Think of all the principals that honestly believed that no one was to speak on any religious topic, voluntarily or not, while on school grounds.

It does seem likely we are headed toward a period where the heterogeneous classroom will be the only safe way to avoid constitutional scrutiny. That clearly impacts what can go on in the classroom. Imagine the range of math problems that would be needed for cumulative review by 8th grade in such a classroom.

It looks like we will be left then with ineffective and inefficient instructional models.

Also as Catherine noted on Jay Greene's blog and we've talked about here, this creates the need for more staff and that's unaffordable in this new era of finite public dollars.

Isn't it ironic that the most effective practices are cheaper to boot?

Is that part of the reason they must be shunned?

momof4 said...

I don't think we'd be facing this perfect storm of classroom composition, terrible curriculum and terrible instructional methods if the achievement (test scores) gap didn't break down along racial/ethnic lines. The diversity mantra cannot be challenged, even by facts, so something must enable the pretense that all are equally able and motivated.

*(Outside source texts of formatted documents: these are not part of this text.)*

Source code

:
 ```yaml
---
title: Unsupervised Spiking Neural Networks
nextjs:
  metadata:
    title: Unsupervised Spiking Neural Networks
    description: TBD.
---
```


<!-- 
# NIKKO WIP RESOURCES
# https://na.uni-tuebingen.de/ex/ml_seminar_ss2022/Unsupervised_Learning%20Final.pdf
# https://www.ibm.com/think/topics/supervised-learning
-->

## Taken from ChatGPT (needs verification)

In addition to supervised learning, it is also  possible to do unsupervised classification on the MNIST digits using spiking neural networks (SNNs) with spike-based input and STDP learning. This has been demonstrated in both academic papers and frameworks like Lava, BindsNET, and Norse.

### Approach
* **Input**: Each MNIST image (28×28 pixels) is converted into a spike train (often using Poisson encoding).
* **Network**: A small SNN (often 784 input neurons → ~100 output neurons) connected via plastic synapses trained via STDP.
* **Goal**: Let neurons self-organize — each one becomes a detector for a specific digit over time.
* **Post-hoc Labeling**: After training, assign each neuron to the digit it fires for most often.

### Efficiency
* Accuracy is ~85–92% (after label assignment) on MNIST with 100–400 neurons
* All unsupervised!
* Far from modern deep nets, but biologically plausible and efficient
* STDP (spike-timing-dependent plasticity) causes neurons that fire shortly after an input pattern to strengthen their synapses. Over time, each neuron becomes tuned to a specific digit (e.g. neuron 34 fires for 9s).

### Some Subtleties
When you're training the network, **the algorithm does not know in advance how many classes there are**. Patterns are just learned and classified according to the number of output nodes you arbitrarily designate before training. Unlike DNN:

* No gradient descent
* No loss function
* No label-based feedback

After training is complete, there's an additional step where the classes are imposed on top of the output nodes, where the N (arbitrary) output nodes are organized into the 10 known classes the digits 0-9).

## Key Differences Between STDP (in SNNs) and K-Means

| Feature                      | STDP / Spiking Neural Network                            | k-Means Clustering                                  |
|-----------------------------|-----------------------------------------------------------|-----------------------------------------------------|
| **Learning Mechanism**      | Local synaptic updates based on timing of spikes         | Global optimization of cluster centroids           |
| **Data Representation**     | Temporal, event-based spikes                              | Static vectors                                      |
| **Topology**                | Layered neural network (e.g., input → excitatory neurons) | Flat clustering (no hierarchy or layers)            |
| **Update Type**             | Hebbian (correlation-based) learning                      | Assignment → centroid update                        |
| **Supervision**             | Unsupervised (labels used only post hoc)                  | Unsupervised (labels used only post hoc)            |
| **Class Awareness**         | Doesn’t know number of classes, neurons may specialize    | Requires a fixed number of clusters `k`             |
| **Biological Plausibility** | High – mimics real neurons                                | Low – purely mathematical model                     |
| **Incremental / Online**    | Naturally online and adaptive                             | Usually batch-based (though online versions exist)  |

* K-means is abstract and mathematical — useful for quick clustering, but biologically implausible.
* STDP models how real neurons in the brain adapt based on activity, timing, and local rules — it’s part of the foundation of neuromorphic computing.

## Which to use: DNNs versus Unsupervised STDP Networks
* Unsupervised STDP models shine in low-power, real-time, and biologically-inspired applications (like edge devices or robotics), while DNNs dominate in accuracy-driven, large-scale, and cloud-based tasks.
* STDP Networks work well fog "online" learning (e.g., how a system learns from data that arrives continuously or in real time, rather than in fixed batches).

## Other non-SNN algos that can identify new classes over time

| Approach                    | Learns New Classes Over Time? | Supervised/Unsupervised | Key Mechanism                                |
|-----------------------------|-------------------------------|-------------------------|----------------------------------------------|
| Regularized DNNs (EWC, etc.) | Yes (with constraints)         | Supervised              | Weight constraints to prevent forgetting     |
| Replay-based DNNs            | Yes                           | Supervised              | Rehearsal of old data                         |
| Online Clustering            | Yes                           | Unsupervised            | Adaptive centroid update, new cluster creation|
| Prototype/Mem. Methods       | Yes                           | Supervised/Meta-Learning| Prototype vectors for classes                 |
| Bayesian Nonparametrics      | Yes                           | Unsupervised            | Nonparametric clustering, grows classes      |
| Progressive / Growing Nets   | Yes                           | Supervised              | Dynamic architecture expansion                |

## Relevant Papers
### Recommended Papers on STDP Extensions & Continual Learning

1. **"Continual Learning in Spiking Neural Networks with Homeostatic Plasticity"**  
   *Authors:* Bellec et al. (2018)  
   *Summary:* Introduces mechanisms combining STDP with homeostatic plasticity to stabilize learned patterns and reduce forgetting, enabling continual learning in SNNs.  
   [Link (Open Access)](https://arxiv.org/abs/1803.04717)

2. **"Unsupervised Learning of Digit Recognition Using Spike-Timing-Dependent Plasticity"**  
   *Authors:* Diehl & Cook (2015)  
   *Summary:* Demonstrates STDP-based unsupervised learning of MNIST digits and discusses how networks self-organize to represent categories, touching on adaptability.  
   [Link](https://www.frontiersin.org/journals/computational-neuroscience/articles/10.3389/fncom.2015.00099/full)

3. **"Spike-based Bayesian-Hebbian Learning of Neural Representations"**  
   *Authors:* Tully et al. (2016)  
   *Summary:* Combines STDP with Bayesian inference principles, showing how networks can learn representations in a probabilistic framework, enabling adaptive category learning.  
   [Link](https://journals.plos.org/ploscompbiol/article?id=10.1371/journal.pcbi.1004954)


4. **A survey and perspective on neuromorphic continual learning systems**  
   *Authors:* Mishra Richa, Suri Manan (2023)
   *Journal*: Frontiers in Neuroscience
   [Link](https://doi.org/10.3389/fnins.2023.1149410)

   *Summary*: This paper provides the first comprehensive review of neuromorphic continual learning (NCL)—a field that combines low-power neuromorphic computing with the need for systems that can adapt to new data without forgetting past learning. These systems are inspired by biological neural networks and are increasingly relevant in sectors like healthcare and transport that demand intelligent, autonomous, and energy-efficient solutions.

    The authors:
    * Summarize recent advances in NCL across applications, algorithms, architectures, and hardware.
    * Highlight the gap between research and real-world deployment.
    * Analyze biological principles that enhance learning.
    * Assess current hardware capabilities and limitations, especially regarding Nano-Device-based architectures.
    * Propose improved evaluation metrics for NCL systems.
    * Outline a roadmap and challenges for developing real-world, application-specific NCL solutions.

Why anyone should be surprised at the racial/ethnic differences, I don't know. There is a continual stream of just-arrived, non-English-speaking immigrants with unskilled, uneducated parents (largely Hispanic) on one hand and large numbers of kids (largely Black, but increasing among whites) who are products of several generations of very young, never-married mothers and absent fathers and who are pretty much raising themselves in a gang culture of the streets on the other hand. In both of these groups, there is too-often explicit pressure to view academic success as a betrayal of their racial/ethnic identity. Schools cannot adequately worship diversity and explicitly demand the behaviors that enable academic success because to do so would imply that some cultural behaviors are better than others.

Even poor Asian immigrants have succeeded because they typically come from intact families and their culture typically demands max effort and academic success.

I have never known a young teenager capable of meeting the demands of good parenthood; I doubt that it's even possible in a modern culture. The only way the kids at the bottom have a chance is for the schools to provide a content-rich curriculum and explicit instruction, to teach the habits and behaviors that enable academic and work success and to demand their use. However, to do this violates the diversity mantra and all of the most cherished ed-school philosophies about kids, teaching and learning.

Catherine Johnson said...

Isn't it ironic that the most effective practices are cheaper to boot?

Is that part of the reason they must be shunned?


I have come to think that schools persistently choose less effective & efficient methods & curricula precisely because those methods are cheaper & faster.

I don't think conscious intent is involved; I think that throughout the system existing incentives are bad --- and I believe that incentives often (or usually?) operate at the unconscious level.

That's what makes them so hard to combat.

At the moment I'm thinking that in order to understand the way in which public schools have grown & evolved, half your analysis has to be B.F. Skinner (incentives shaping behavior) and the other half has to be Sigmund Freud (defense mechanisms rationalizing what is as good).

Catherine Johnson said...

As to Freud, it's amazing to me how often you see what to us is a bad situation (5 year olds 'taking risks' while attempting to read 3-letter CVC words) as good ('children are risk takers and decision makers'!)

Catherine Johnson said...

I don't think we'd be facing this perfect storm of classroom composition, terrible curriculum and terrible instructional methods if the achievement (test scores) gap didn't break down along racial/ethnic lines.

well, I've certainly wondered that myself, but let me tell you: my town has very few black/Hispanic kids and in K-8 we are deeply committed to constructivism & homogeneous grouping.